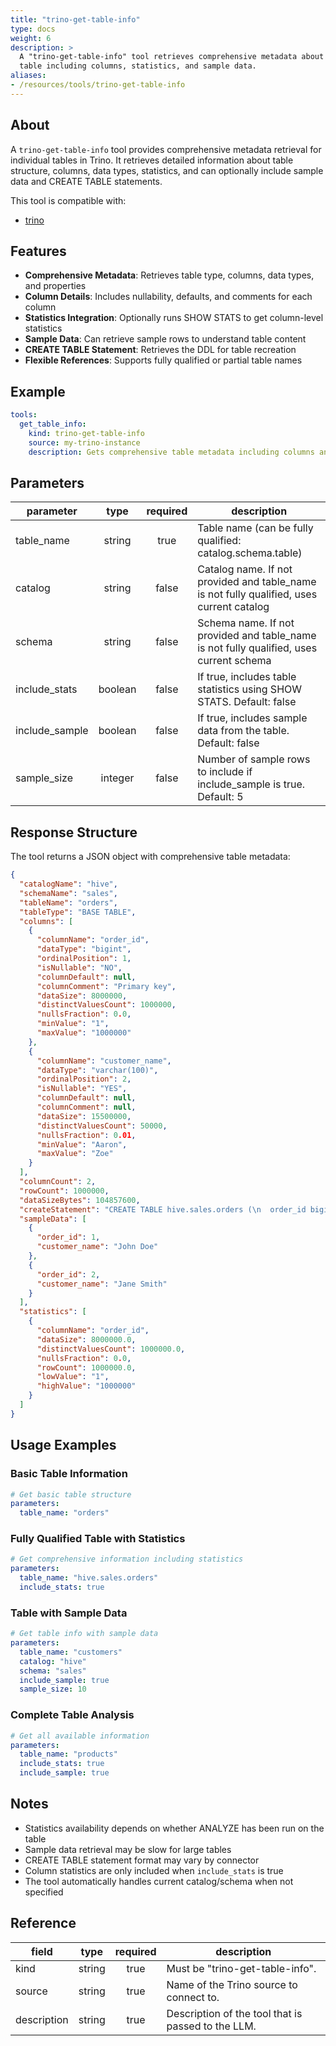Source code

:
 ```yaml
---
title: "trino-get-table-info"
type: docs
weight: 6
description: >
  A "trino-get-table-info" tool retrieves comprehensive metadata about a specific
  table including columns, statistics, and sample data.
aliases:
- /resources/tools/trino-get-table-info
---
```


## About

A `trino-get-table-info` tool provides comprehensive metadata retrieval for
individual tables in Trino. It retrieves detailed information about table
structure, columns, data types, statistics, and can optionally include sample
data and CREATE TABLE statements.

This tool is compatible with:
- [trino](../../sources/trino.md)

## Features

- **Comprehensive Metadata**: Retrieves table type, columns, data types, and properties
- **Column Details**: Includes nullability, defaults, and comments for each column
- **Statistics Integration**: Optionally runs SHOW STATS to get column-level statistics
- **Sample Data**: Can retrieve sample rows to understand table content
- **CREATE TABLE Statement**: Retrieves the DDL for table recreation
- **Flexible References**: Supports fully qualified or partial table names

## Example

```yaml
tools:
  get_table_info:
    kind: trino-get-table-info
    source: my-trino-instance
    description: Gets comprehensive table metadata including columns and statistics
```

## Parameters

| **parameter**   | **type** | **required** | **description**                                                                              |
|-----------------|:--------:|:------------:|----------------------------------------------------------------------------------------------|
| table_name      | string   | true         | Table name (can be fully qualified: catalog.schema.table)                                   |
| catalog         | string   | false        | Catalog name. If not provided and table_name is not fully qualified, uses current catalog   |
| schema          | string   | false        | Schema name. If not provided and table_name is not fully qualified, uses current schema     |
| include_stats   | boolean  | false        | If true, includes table statistics using SHOW STATS. Default: false                         |
| include_sample  | boolean  | false        | If true, includes sample data from the table. Default: false                                |
| sample_size     | integer  | false        | Number of sample rows to include if include_sample is true. Default: 5                      |

## Response Structure

The tool returns a JSON object with comprehensive table metadata:

```json
{
  "catalogName": "hive",
  "schemaName": "sales",
  "tableName": "orders",
  "tableType": "BASE TABLE",
  "columns": [
    {
      "columnName": "order_id",
      "dataType": "bigint",
      "ordinalPosition": 1,
      "isNullable": "NO",
      "columnDefault": null,
      "columnComment": "Primary key",
      "dataSize": 8000000,
      "distinctValuesCount": 1000000,
      "nullsFraction": 0.0,
      "minValue": "1",
      "maxValue": "1000000"
    },
    {
      "columnName": "customer_name",
      "dataType": "varchar(100)",
      "ordinalPosition": 2,
      "isNullable": "YES",
      "columnDefault": null,
      "columnComment": null,
      "dataSize": 15500000,
      "distinctValuesCount": 50000,
      "nullsFraction": 0.01,
      "minValue": "Aaron",
      "maxValue": "Zoe"
    }
  ],
  "columnCount": 2,
  "rowCount": 1000000,
  "dataSizeBytes": 104857600,
  "createStatement": "CREATE TABLE hive.sales.orders (\n  order_id bigint NOT NULL,\n  customer_name varchar(100)\n)",
  "sampleData": [
    {
      "order_id": 1,
      "customer_name": "John Doe"
    },
    {
      "order_id": 2,
      "customer_name": "Jane Smith"
    }
  ],
  "statistics": [
    {
      "columnName": "order_id",
      "dataSize": 8000000.0,
      "distinctValuesCount": 1000000.0,
      "nullsFraction": 0.0,
      "rowCount": 1000000.0,
      "lowValue": "1",
      "highValue": "1000000"
    }
  ]
}
```

## Usage Examples

### Basic Table Information
```yaml
# Get basic table structure
parameters:
  table_name: "orders"
```

### Fully Qualified Table with Statistics
```yaml
# Get comprehensive information including statistics
parameters:
  table_name: "hive.sales.orders"
  include_stats: true
```

### Table with Sample Data
```yaml
# Get table info with sample data
parameters:
  table_name: "customers"
  catalog: "hive"
  schema: "sales"
  include_sample: true
  sample_size: 10
```

### Complete Table Analysis
```yaml
# Get all available information
parameters:
  table_name: "products"
  include_stats: true
  include_sample: true
```

## Notes

- Statistics availability depends on whether ANALYZE has been run on the table
- Sample data retrieval may be slow for large tables
- CREATE TABLE statement format may vary by connector
- Column statistics are only included when `include_stats` is true
- The tool automatically handles current catalog/schema when not specified

## Reference

| **field**      | **type** | **required** | **description**                                                |
|----------------|:--------:|:------------:|----------------------------------------------------------------|
| kind           | string   | true         | Must be "trino-get-table-info".                               |
| source         | string   | true         | Name of the Trino source to connect to.                       |
| description    | string   | true         | Description of the tool that is passed to the LLM.            |
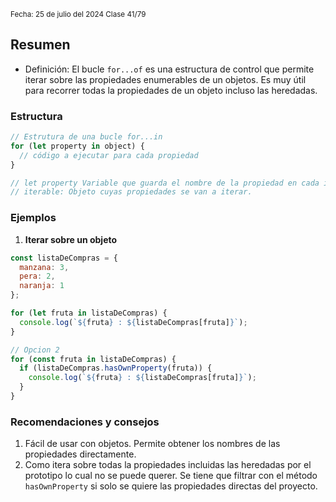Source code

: <sub> Fecha: 25 de julio del 2024 </sub>
<sub> Clase 41/79 </sub>
## Resumen

- Definición: El bucle `for...of` es una estructura de control que permite iterar sobre las propiedades enumerables de un objetos. Es muy útil para recorrer todas la propiedades de un objeto incluso las heredadas. 
### Estructura

```JavaScript
// Estrutura de una bucle for...in
for (let property in object) {
  // código a ejecutar para cada propiedad
}

// let property Variable que guarda el nombre de la propiedad en cada iteracion.
// iterable: Objeto cuyas propiedades se van a iterar.
```
### Ejemplos

1. **Iterar sobre un objeto**

```JavaScript
const listaDeCompras = {
  manzana: 3,
  pera: 2,
  naranja: 1
};

for (let fruta in listaDeCompras) {
  console.log(`${fruta} : ${listaDeCompras[fruta]}`);
}

// Opcion 2
for (const fruta in listaDeCompras) {
  if (listaDeCompras.hasOwnProperty(fruta)) {
    console.log(`${fruta} : ${listaDeCompras[fruta]}`);
  }
}
```
### Recomendaciones y consejos

1. Fácil de usar con objetos. Permite obtener los nombres de las propiedades directamente. 
2. Como itera sobre todas la propiedades incluidas las heredadas por el prototipo lo cual no se puede querer. Se tiene que filtrar con el método `hasOwnProperty` si solo se quiere las propiedades directas del proyecto. 
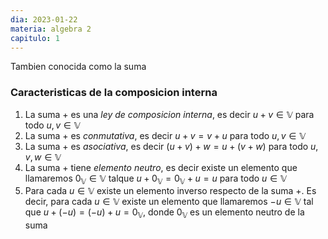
 ```yaml
---
dia: 2023-01-22
materia: algebra 2
capitulo: 1
---
```

Tambien conocida como la suma

### Caracteristicas de la composicion interna
1. La suma $+$ es una *ley de composicion interna*, es decir $u+v\in\mathbb{V}$ para todo $u, v\in\mathbb{V}$
2. La suma $+$ es *conmutativa*, es decir $u+v=v+u$ para todo $u, v \in\mathbb{V}$
3. La suma $+$ es *asociativa*, es decir $(u+v)+w = u+(v+w)$ para todo $u, v, w \in\mathbb{V}$
4. La suma $+$ tiene *elemento neutro*, es decir existe un elemento que llamaremos $0_{\mathbb{V}}\in\mathbb{V}$ talque $u+0_{\mathbb{V}} = 0_{\mathbb{V}} + u = u$ para todo $u\in\mathbb{V}$
5. Para cada $u\in\mathbb{V}$ existe un elemento inverso respecto de la suma $+$. Es decir, para cada $u\in\mathbb{V}$ existe un elemento que llamaremos $-u\in\mathbb{V}$ tal que $u+(-u) = (-u) + u = 0_{\mathbb{V}}$, donde $0_{\mathbb{V}}$ es un elemento neutro de la suma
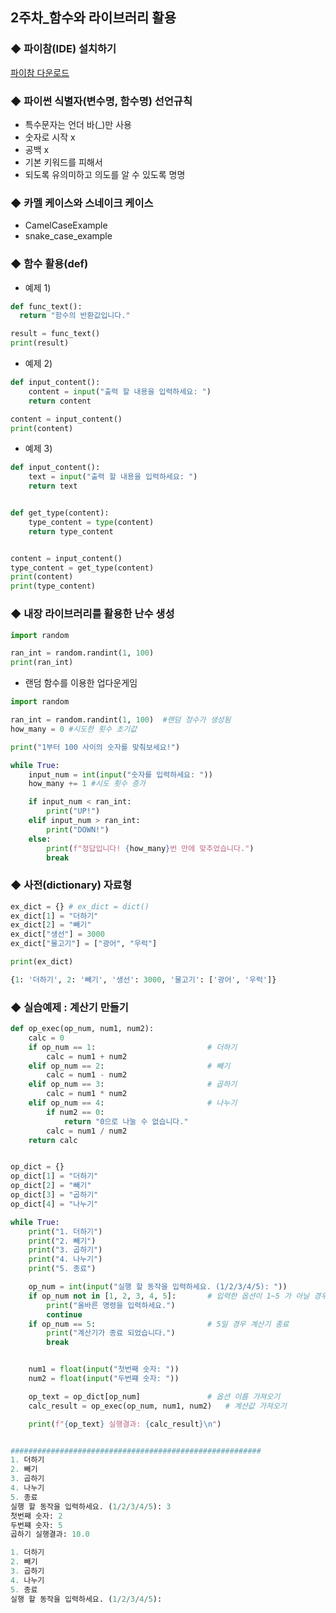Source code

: ## 2주차_함수와 라이브러리 활용

### ◆ 파이참(IDE) 설치하기
[파이참 다운로드](https://www.jetbrains.com/pycharm/download/?section=windows)


### ◆ 파이썬 식별자(변수명, 함수명) 선언규칙
- 특수문자는 언더 바(_)만 사용
- 숫자로 시작 x
- 공백 x
- 기본 키워드를 피해서
- 되도록 유의미하고 의도를 알 수 있도록 명명


### ◆ 카멜 케이스와 스네이크 케이스
- CamelCaseExample
- snake_case_example

### ◆ 함수 활용(def)
- 예제 1)
  
```python
def func_text():
  return "함수의 반환값입니다."

result = func_text()
print(result)
```

- 예제 2)
  
```python
def input_content():
    content = input("출력 할 내용을 입력하세요: ")
    return content

content = input_content()
print(content)
```

- 예제 3)
  
```python
def input_content():
    text = input("출력 할 내용을 입력하세요: ")
    return text


def get_type(content):
    type_content = type(content)
    return type_content


content = input_content()
type_content = get_type(content)
print(content)
print(type_content)
```


### ◆ 내장 라이브러리를 활용한 난수 생성

```python
import random

ran_int = random.randint(1, 100) 
print(ran_int)
```

- 랜덤 함수를 이용한 업다운게임

```python
import random

ran_int = random.randint(1, 100)  #랜덤 정수가 생성됨
how_many = 0 #시도한 횟수 초기값

print("1부터 100 사이의 숫자를 맞춰보세요!")

while True:
    input_num = int(input("숫자를 입력하세요: "))
    how_many += 1 #시도 횟수 증가

    if input_num < ran_int:
        print("UP!")
    elif input_num > ran_int:
        print("DOWN!")
    else:
        print(f"정답입니다! {how_many}번 만에 맞추었습니다.")
        break
```

### ◆ 사전(dictionary) 자료형

```python
ex_dict = {} # ex_dict = dict()
ex_dict[1] = "더하기"
ex_dict[2] = "빼기"
ex_dict["생선"] = 3000
ex_dict["물고기"] = ["광어", "우럭"]

print(ex_dict)

{1: '더하기', 2: '빼기', '생선': 3000, '물고기': ['광어', '우럭']}
```

### ◆ 실습예제 : 계산기 만들기

```python
def op_exec(op_num, num1, num2):
    calc = 0
    if op_num == 1:                         # 더하기
        calc = num1 + num2
    elif op_num == 2:                       # 빼기
        calc = num1 - num2
    elif op_num == 3:                       # 곱하기
        calc = num1 * num2
    elif op_num == 4:                       # 나누기
        if num2 == 0:
            return "0으로 나눌 수 없습니다."
        calc = num1 / num2
    return calc


op_dict = {}
op_dict[1] = "더하기"
op_dict[2] = "빼기"
op_dict[3] = "곱하기"
op_dict[4] = "나누기"

while True:
    print("1. 더하기")
    print("2. 빼기")
    print("3. 곱하기")
    print("4. 나누기")
    print("5. 종료")

    op_num = int(input("실행 할 동작을 입력하세요. (1/2/3/4/5): "))
    if op_num not in [1, 2, 3, 4, 5]:       # 입력한 옵션이 1~5 가 아닐 경우
        print("올바른 명령을 입력하세요.")
        continue
    if op_num == 5:                         # 5일 경우 계산기 종료
        print("계산기가 종료 되었습니다.")
        break


    num1 = float(input("첫번째 숫자: "))
    num2 = float(input("두번쨰 숫자: "))

    op_text = op_dict[op_num]               # 옵션 이름 가져오기
    calc_result = op_exec(op_num, num1, num2)   # 계산값 가져오기

    print(f"{op_text} 실행결과: {calc_result}\n")


########################################################
1. 더하기
2. 빼기
3. 곱하기
4. 나누기
5. 종료
실행 할 동작을 입력하세요. (1/2/3/4/5): 3
첫번째 숫자: 2
두번쨰 숫자: 5
곱하기 실행결과: 10.0

1. 더하기
2. 빼기
3. 곱하기
4. 나누기
5. 종료
실행 할 동작을 입력하세요. (1/2/3/4/5): 
```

* Work instructions:
All lines above with the word "llamaremos" need to be reported.

* Your solution:
4. La suma $+$ tiene *elemento neutro*, es decir existe un elemento que llamaremos $0_{\mathbb{V}}\in\mathbb{V}$ talque $u+0_{\mathbb{V}} = 0_{\mathbb{V}} + u = u$ para todo $u\in\mathbb{V}$
5. Para cada $u\in\mathbb{V}$ existe un elemento inverso respecto de la suma $+$. Es decir, para cada $u\in\mathbb{V}$ existe un elemento que llamaremos $-u\in\mathbb{V}$ tal que $u+(-u) = (-u) + u = 0_{\mathbb{V}}$, donde $0_{\mathbb{V}}$ es un elemento neutro de la suma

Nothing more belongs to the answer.